The prince of prints: Pucci's vision and legacy

Emilio Pucci (1914-1992) had a passion for women, a visionary sense of style, and an eye for color and design. With these talents he created a fashion house unlike any other. By the early ’50s his boutique on the isle of Capri was catering to wealthy sophisticates, heiresses and movie stars buying his "Capri pants", silk scarves and lightweight separates. By the end of the decade, Jacqueline Kennedy and Marilyn Monroe were wearing his dresses, and by the mid-60s the label was synonymous with the gilded lifestyle of an international jetset. Today, the house remains as vibrant as ever – Victoria Beckham, Elizabeth Hurley, and Kylie Minogue are adherents.
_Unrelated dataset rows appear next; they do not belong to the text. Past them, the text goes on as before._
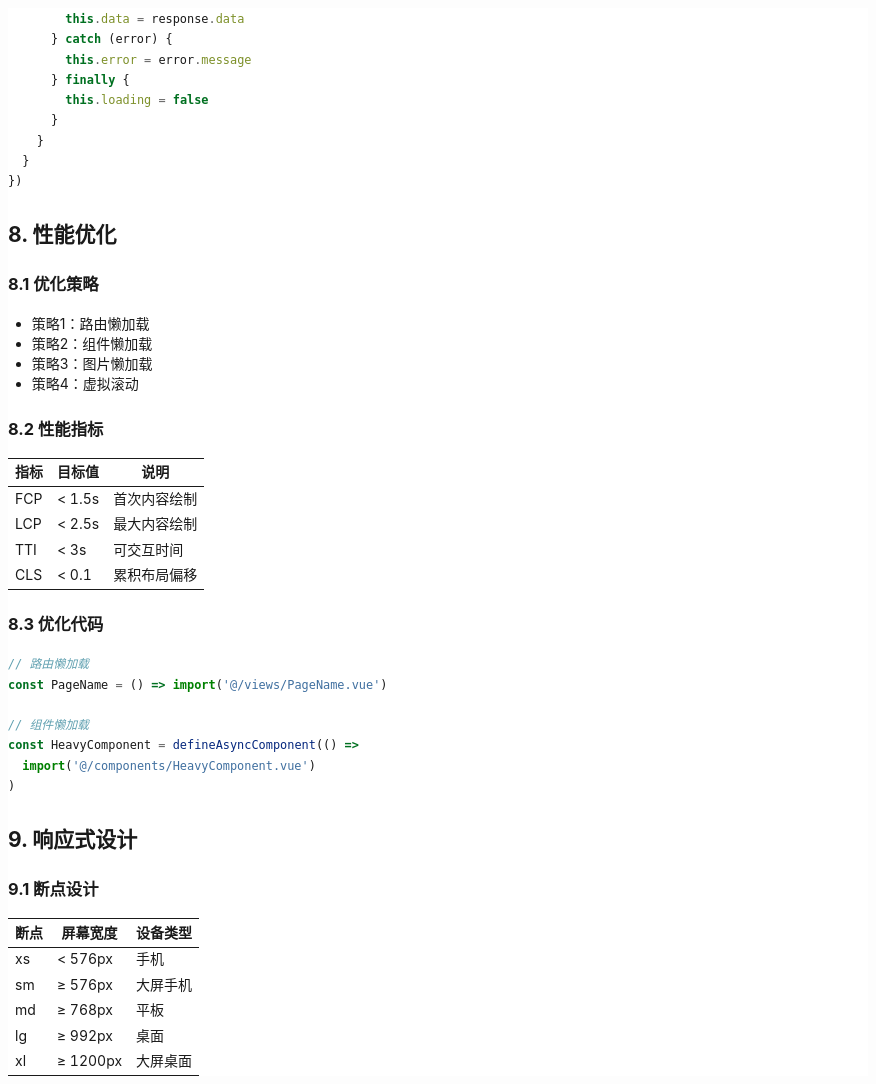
 ```javascript
        this.data = response.data
      } catch (error) {
        this.error = error.message
      } finally {
        this.loading = false
      }
    }
  }
})
```

## 8. 性能优化

### 8.1 优化策略

- 策略1：路由懒加载
- 策略2：组件懒加载
- 策略3：图片懒加载
- 策略4：虚拟滚动

### 8.2 性能指标

| 指标 | 目标值 | 说明 |
|------|--------|------|
| FCP | < 1.5s | 首次内容绘制 |
| LCP | < 2.5s | 最大内容绘制 |
| TTI | < 3s | 可交互时间 |
| CLS | < 0.1 | 累积布局偏移 |

### 8.3 优化代码

```javascript
// 路由懒加载
const PageName = () => import('@/views/PageName.vue')

// 组件懒加载
const HeavyComponent = defineAsyncComponent(() =>
  import('@/components/HeavyComponent.vue')
)
```

## 9. 响应式设计

### 9.1 断点设计

| 断点 | 屏幕宽度 | 设备类型 |
|------|---------|----------|
| xs | < 576px | 手机 |
| sm | ≥ 576px | 大屏手机 |
| md | ≥ 768px | 平板 |
| lg | ≥ 992px | 桌面 |
| xl | ≥ 1200px | 大屏桌面 |
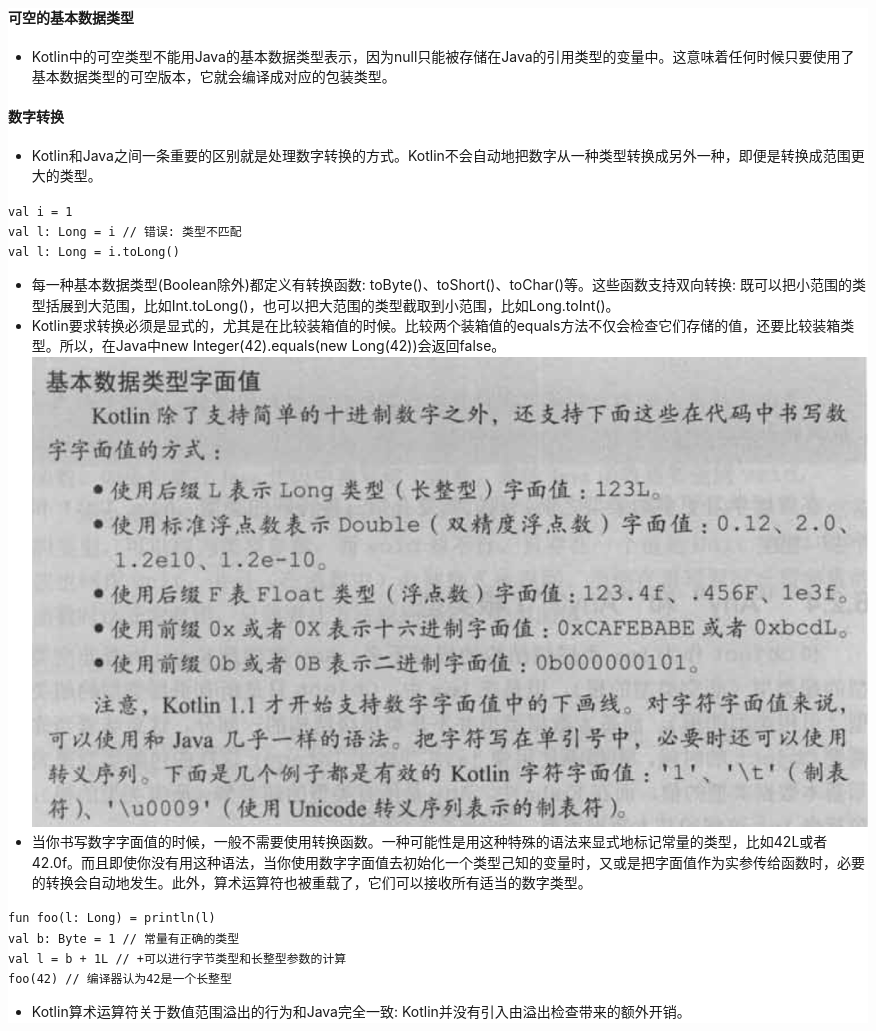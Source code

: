 #### 可空的基本数据类型

* Kotlin中的可空类型不能用Java的基本数据类型表示，因为null只能被存储在Java的引用类型的变量中。这意味着任何时候只要使用了基本数据类型的可空版本，它就会编译成对应的包装类型。


#### 数字转换

* Kotlin和Java之间一条重要的区别就是处理数字转换的方式。Kotlin不会自动地把数字从一种类型转换成另外一种，即便是转换成范围更大的类型。
```
val i = 1
val l: Long = i // 错误: 类型不匹配
val l: Long = i.toLong()
```
* 每一种基本数据类型(Boolean除外)都定义有转换函数: toByte()、toShort()、toChar()等。这些函数支持双向转换: 既可以把小范围的类型括展到大范围，比如Int.toLong()，也可以把大范围的类型截取到小范围，比如Long.toInt()。
* Kotlin要求转换必须是显式的，尤其是在比较装箱值的时候。比较两个装箱值的equals方法不仅会检查它们存储的值，还要比较装箱类型。所以，在Java中new Integer(42).equals(new Long(42))会返回false。
![](20180921071923.png)
* 当你书写数字字面值的时候，一般不需要使用转换函数。一种可能性是用这种特殊的语法来显式地标记常量的类型，比如42L或者42.0f。而且即使你没有用这种语法，当你使用数字字面值去初始化一个类型己知的变量时，又或是把字面值作为实参传给函数时，必要的转换会自动地发生。此外，算术运算符也被重载了，它们可以接收所有适当的数字类型。
```
fun foo(l: Long) = println(l)
val b: Byte = 1 // 常量有正确的类型
val l = b + 1L // +可以进行字节类型和长整型参数的计算
foo(42) // 编译器认为42是一个长整型
```
* Kotlin算术运算符关于数值范围溢出的行为和Java完全一致: Kotlin并没有引入由溢出检查带来的额外开销。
The Pucci story is a modern epic with its roots in renaissance Italy: the brand’s founder, the Marchese Emilio Pucci di Barsento, was a charismatic aristocrat whose lineage extends back to the 14th century. It is a story of evolution: how a family company grew from one tiny store to an international brand with 50 boutiques worldwide (and a presence in 300 more). And finally, it is a tale of innovation: Pucci was one of the first brands to bear a logo, and a pioneer of diversification into interiors, athletic wear and accessories. It introduced free-moving, lightweight fabrics, pop art prints, and a new color palette into womenswear, and constantly pushed fabric and printing technologies.

Featuring hundreds of photographs, drawings, and candid shots from the archive of the Emilio Pucci Foundation, this tome captures the breathtaking elegance and drama of a unique brand. Vanessa Friedman’s text places Emilio’s achievements in the context of fashion history, and provides insight into the remarkable Pucci dynasty.

Available in four different cover designs, each depicting an original pattern from the Pucci collection.

First published as a limited edition - now available in a standard TASCHEN edition!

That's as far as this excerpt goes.